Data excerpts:

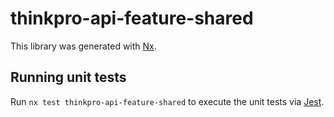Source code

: # thinkpro-api-feature-shared

This library was generated with [Nx](https://nx.dev).

## Running unit tests

Run `nx test thinkpro-api-feature-shared` to execute the unit tests via [Jest](https://jestjs.io).
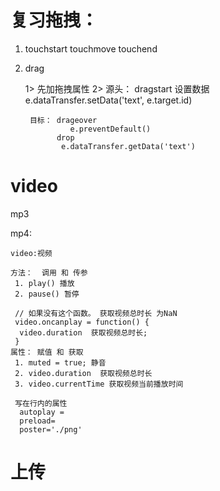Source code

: 
# 复习拖拽：
  
   1. touchstart  touchmove  touchend

   2. drag  

       1>  先加拖拽属性 
       2>  源头： dragstart
                   设置数据
                   e.dataTransfer.setData('text', e.target.id)

           目标： drageover  
                    e.preventDefault()
                 drop
                  e.dataTransfer.getData('text')

#  video
   
  mp3
 <!-- <audio> 
    <source src> <source>
    <source src> <source>
    <source src> <source>
 
 </audio> -->

 mp4:

    video:视频

    方法：  调用 和 传参
     1. play() 播放
     2. pause() 暂停   

     // 如果没有这个函数。 获取视频总时长 为NaN
     video.oncanplay = function() {
      video.duration  获取视频总时长;
     }
    属性： 赋值 和 获取     
     1. muted = true; 静音
     2. video.duration  获取视频总时长
     3. video.currentTime 获取视频当前播放时间

     写在行内的属性
      autoplay = 
      preload=
      poster='./png'

#  上传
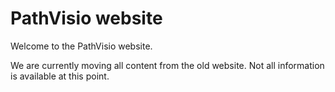 # PathVisio website
Welcome to the PathVisio website.

We are currently moving all content from the old website. Not all information is available at this point.


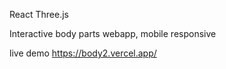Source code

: React
Three.js

Interactive body parts webapp, mobile responsive

live demo https://body2.vercel.app/
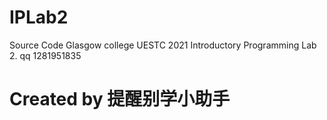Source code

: # IPLab2
Source Code Glasgow college UESTC 2021 Introductory Programming Lab 2.
qq 1281951835
# Created by 提醒别学小助手
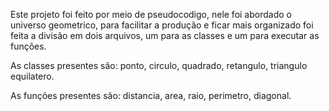 Este projeto foi feito por meio de pseudocodigo, nele foi abordado o universo geometrico, para facilitar a produção e ficar mais organizado foi feita a divisão em dois arquivos, um para as classes e um para executar as funções.

As classes presentes são: ponto, circulo, quadrado, retangulo, triangulo equilatero.

As funções presentes são: distancia, area, raio, perimetro, diagonal.
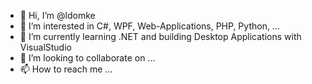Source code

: - 👋 Hi, I’m @ldomke
- 👀 I’m interested in C#, WPF, Web-Applications, PHP, Python, ...
- 🌱 I’m currently learning .NET and building Desktop Applications with VisualStudio
- 💞️ I’m looking to collaborate on ...
- 📫 How to reach me ...

<!---
ldomke/ldomke is a ✨ special ✨ repository because its `README.md` (this file) appears on your GitHub profile.
You can click the Preview link to take a look at your changes.
--->
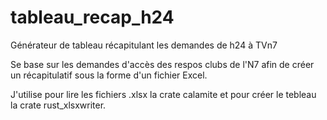 # tableau_recap_h24
Générateur de tableau récapitulant les demandes de h24 à TVn7

Se base sur les demandes d'accès des respos clubs de l'N7 afin de créer un récapitulatif sous la forme d'un fichier Excel.

J'utilise pour lire les fichiers .xlsx la crate calamite et pour créer le tebleau la crate rust_xlsxwriter.  
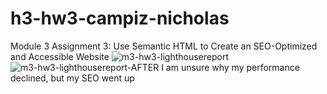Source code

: # h3-hw3-campiz-nicholas
Module 3 Assignment 3: Use Semantic HTML to Create an SEO-Optimized and Accessible Website
![m3-hw3-lighthousereport](https://github.com/user-attachments/assets/c5fef99e-d70f-4b63-b46b-8e60c2c2c8c6)
![m3-hw3-lighthousereport-AFTER](https://github.com/user-attachments/assets/d367f16d-0a35-4f27-9882-1887914ce632)
I am unsure why my performance declined, but my SEO went up
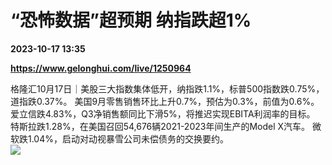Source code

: # “恐怖数据”超预期 纳指跌超1%

**2023-10-17 13:35**

**https://www.gelonghui.com/live/1250964**

格隆汇10月17日｜美股三大指数集体低开，纳指跌1.1%，标普500指数跌0.75%，道指跌0.37%。 美国9月零售销售环比上升0.7%，预估为0.3%，前值为0.6%。 爱立信跌4.83%，Q3净销售额同比下滑5%，将推迟实现EBITA利润率的目标。 特斯拉跌1.28%，在美国召回54,676辆2021-2023年间生产的Model X汽车。 微软跌1.04%，启动对动视暴雪公司未偿债务的交换要约。  
![](https://img3.gelonghui.com/070c3-e14908fd-0d0d-4c45-8f4e-02d271d0c487.jpg)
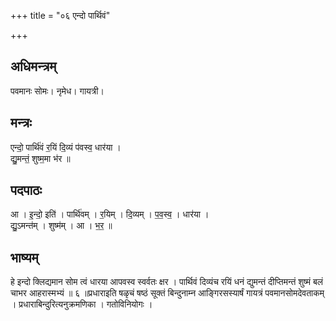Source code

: +++
title = "०६ एन्दो पार्थिवं"

+++
## अधिमन्त्रम्
पवमानः सोमः। नृमेध। गायत्री।

## मन्त्रः
एन्दो॒ पार्थि॑वं र॒यिं दि॒व्यं प॑वस्व॒ धार॑या ।  
द्यु॒मन्तं॒ शुष्म॒मा भ॑र ॥

## पदपाठः
आ । इ॒न्दो॒ इति॑ । पार्थि॑वम् । र॒यिम् । दि॒व्यम् । प॒व॒स्व॒ । धार॑या ।  
द्यु॒ऽमन्त॑म् । शुष्म॑म् । आ । भ॒र॒ ॥

## भाष्यम्
हे इन्दो क्लिद्यमान सोम त्वं धारया आपवस्व स्वर्वतः क्षर । पार्थिवं दिव्यंच रयिं धनं द्युमन्तं दीप्तिमन्तं शुष्मं बलं चाभर आहरास्मभ्यं ॥ ६ ॥प्रधाराइति षळृचं षष्ठं सूक्तं बिन्दुनाम्न आङ्गिरसस्यार्षं गायत्रं पवमानसोमदेवताकम् । प्रधाराबिन्दुरित्यनुक्रमणिका । गतोविनियोगः ।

* _REQUIREMENT_
What is needed is an exact copy of all the records, minus any pictures.

* _ANSWER SECTION_
Source code

: # thinkpro-api-feature-shared

This library was generated with [Nx](https://nx.dev).

## Running unit tests

Run `nx test thinkpro-api-feature-shared` to execute the unit tests via [Jest](https://jestjs.io).
Source code

: 
# 复习拖拽：
  
   1. touchstart  touchmove  touchend

   2. drag  

       1>  先加拖拽属性 
       2>  源头： dragstart
                   设置数据
                   e.dataTransfer.setData('text', e.target.id)

           目标： drageover  
                    e.preventDefault()
                 drop
                  e.dataTransfer.getData('text')

#  video
   
  mp3
 <!-- <audio> 
    <source src> <source>
    <source src> <source>
    <source src> <source>
 
 </audio> -->

 mp4:

    video:视频

    方法：  调用 和 传参
     1. play() 播放
     2. pause() 暂停   

     // 如果没有这个函数。 获取视频总时长 为NaN
     video.oncanplay = function() {
      video.duration  获取视频总时长;
     }
    属性： 赋值 和 获取     
     1. muted = true; 静音
     2. video.duration  获取视频总时长
     3. video.currentTime 获取视频当前播放时间

     写在行内的属性
      autoplay = 
      preload=
      poster='./png'

#  上传
 # PathVisio website
Welcome to the PathVisio website.

We are currently moving all content from the old website. Not all information is available at this point.


Source code

: React
Three.js

Interactive body parts webapp, mobile responsive

live demo https://body2.vercel.app/
Source code

: # IPLab2
Source Code Glasgow college UESTC 2021 Introductory Programming Lab 2.
qq 1281951835
# Created by 提醒别学小助手
 Este projeto foi feito por meio de pseudocodigo, nele foi abordado o universo geometrico, para facilitar a produção e ficar mais organizado foi feita a divisão em dois arquivos, um para as classes e um para executar as funções.

As classes presentes são: ponto, circulo, quadrado, retangulo, triangulo equilatero.

As funções presentes são: distancia, area, raio, perimetro, diagonal.
Source code

: - 👋 Hi, I’m @ldomke
- 👀 I’m interested in C#, WPF, Web-Applications, PHP, Python, ...
- 🌱 I’m currently learning .NET and building Desktop Applications with VisualStudio
- 💞️ I’m looking to collaborate on ...
- 📫 How to reach me ...

<!---
ldomke/ldomke is a ✨ special ✨ repository because its `README.md` (this file) appears on your GitHub profile.
You can click the Preview link to take a look at your changes.
--->
 # tableau_recap_h24
Générateur de tableau récapitulant les demandes de h24 à TVn7

Se base sur les demandes d'accès des respos clubs de l'N7 afin de créer un récapitulatif sous la forme d'un fichier Excel.

J'utilise pour lire les fichiers .xlsx la crate calamite et pour créer le tebleau la crate rust_xlsxwriter.  
Source code

: # h3-hw3-campiz-nicholas
Module 3 Assignment 3: Use Semantic HTML to Create an SEO-Optimized and Accessible Website
![m3-hw3-lighthousereport](https://github.com/user-attachments/assets/c5fef99e-d70f-4b63-b46b-8e60c2c2c8c6)
![m3-hw3-lighthousereport-AFTER](https://github.com/user-attachments/assets/d367f16d-0a35-4f27-9882-1887914ce632)
I am unsure why my performance declined, but my SEO went up
Source code

: # “恐怖数据”超预期 纳指跌超1%

**2023-10-17 13:35**

**https://www.gelonghui.com/live/1250964**

格隆汇10月17日｜美股三大指数集体低开，纳指跌1.1%，标普500指数跌0.75%，道指跌0.37%。 美国9月零售销售环比上升0.7%，预估为0.3%，前值为0.6%。 爱立信跌4.83%，Q3净销售额同比下滑5%，将推迟实现EBITA利润率的目标。 特斯拉跌1.28%，在美国召回54,676辆2021-2023年间生产的Model X汽车。 微软跌1.04%，启动对动视暴雪公司未偿债务的交换要约。  
![](https://img3.gelonghui.com/070c3-e14908fd-0d0d-4c45-8f4e-02d271d0c487.jpg)
Source code

: +++
title = "०६ एन्दो पार्थिवं"

+++
## अधिमन्त्रम्
पवमानः सोमः। नृमेध। गायत्री।

## मन्त्रः
एन्दो॒ पार्थि॑वं र॒यिं दि॒व्यं प॑वस्व॒ धार॑या ।  
द्यु॒मन्तं॒ शुष्म॒मा भ॑र ॥

## पदपाठः
आ । इ॒न्दो॒ इति॑ । पार्थि॑वम् । र॒यिम् । दि॒व्यम् । प॒व॒स्व॒ । धार॑या ।  
द्यु॒ऽमन्त॑म् । शुष्म॑म् । आ । भ॒र॒ ॥

## भाष्यम्
हे इन्दो क्लिद्यमान सोम त्वं धारया आपवस्व स्वर्वतः क्षर । पार्थिवं दिव्यंच रयिं धनं द्युमन्तं दीप्तिमन्तं शुष्मं बलं चाभर आहरास्मभ्यं ॥ ६ ॥प्रधाराइति षळृचं षष्ठं सूक्तं बिन्दुनाम्न आङ्गिरसस्यार्षं गायत्रं पवमानसोमदेवताकम् । प्रधाराबिन्दुरित्यनुक्रमणिका । गतोविनियोगः ।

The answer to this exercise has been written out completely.